- **Task directions**
In the records, find each line where "less" occurs, and copy it.

Plain-text document sources
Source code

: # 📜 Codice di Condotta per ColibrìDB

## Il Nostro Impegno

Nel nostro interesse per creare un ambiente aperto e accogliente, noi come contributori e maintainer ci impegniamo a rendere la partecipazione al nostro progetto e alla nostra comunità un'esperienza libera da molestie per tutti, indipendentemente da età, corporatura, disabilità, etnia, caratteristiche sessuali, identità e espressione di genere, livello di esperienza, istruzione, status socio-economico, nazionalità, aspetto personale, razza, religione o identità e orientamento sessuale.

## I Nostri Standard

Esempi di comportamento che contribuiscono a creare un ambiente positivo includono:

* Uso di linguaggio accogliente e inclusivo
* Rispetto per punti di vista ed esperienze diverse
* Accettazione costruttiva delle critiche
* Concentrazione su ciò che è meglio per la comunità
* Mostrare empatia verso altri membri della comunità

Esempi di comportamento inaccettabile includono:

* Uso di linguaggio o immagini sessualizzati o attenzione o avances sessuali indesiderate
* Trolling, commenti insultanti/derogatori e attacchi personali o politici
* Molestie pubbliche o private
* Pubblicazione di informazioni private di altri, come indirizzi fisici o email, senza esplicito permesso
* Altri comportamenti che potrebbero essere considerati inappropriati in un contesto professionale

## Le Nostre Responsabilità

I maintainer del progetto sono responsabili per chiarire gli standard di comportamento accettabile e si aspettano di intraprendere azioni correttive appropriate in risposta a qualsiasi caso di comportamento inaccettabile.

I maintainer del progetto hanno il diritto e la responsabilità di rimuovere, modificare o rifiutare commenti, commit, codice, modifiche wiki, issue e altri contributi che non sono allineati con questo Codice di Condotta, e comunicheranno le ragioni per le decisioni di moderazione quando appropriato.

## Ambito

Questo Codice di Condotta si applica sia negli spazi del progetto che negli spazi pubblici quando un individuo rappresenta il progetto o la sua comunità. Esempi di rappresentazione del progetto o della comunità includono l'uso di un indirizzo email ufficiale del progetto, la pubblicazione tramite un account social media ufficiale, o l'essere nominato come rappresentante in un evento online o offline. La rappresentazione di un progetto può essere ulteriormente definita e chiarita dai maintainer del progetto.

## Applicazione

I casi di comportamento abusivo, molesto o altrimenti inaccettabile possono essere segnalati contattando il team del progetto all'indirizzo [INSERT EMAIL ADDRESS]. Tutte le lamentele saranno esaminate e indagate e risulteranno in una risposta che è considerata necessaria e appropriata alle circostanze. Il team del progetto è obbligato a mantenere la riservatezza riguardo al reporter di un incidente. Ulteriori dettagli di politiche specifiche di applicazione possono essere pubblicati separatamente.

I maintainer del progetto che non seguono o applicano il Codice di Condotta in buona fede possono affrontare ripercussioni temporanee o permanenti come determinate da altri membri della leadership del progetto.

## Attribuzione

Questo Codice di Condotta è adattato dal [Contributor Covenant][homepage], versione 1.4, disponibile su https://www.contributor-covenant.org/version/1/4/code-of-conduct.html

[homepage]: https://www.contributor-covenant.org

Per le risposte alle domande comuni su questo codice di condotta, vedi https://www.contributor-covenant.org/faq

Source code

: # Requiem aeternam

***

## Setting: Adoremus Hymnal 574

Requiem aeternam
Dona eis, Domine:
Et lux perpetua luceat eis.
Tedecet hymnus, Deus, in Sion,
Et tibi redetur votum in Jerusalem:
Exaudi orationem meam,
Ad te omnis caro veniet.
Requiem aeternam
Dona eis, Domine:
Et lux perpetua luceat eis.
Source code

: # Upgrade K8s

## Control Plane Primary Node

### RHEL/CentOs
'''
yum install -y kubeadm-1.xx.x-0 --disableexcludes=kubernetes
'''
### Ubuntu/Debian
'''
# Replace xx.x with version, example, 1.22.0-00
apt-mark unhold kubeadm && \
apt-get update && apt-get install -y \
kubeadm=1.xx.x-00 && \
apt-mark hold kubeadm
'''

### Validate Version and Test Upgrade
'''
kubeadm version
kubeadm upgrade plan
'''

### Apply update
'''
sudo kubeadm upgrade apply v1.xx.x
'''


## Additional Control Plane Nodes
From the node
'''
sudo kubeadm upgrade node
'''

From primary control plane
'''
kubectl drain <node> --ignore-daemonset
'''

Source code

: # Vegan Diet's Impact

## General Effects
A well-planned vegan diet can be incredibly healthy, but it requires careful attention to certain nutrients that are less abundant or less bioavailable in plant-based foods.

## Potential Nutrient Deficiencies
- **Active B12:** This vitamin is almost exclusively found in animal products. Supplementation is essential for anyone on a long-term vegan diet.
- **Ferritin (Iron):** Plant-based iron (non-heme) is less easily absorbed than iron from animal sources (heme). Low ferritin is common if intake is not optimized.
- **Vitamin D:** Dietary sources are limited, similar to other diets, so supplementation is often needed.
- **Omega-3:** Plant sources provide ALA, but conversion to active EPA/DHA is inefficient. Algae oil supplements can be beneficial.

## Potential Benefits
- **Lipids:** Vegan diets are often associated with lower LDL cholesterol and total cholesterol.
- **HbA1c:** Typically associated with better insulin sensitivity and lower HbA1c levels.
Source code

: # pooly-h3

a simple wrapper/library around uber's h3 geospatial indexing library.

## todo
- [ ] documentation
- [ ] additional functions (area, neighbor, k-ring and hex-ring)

- **Result of the task**
A well-planned vegan diet can be incredibly healthy, but it requires careful attention to certain nutrients that are less abundant or less bioavailable in plant-based foods.
- **Ferritin (Iron):** Plant-based iron (non-heme) is less easily absorbed than iron from animal sources (heme). Low ferritin is common if intake is not optimized.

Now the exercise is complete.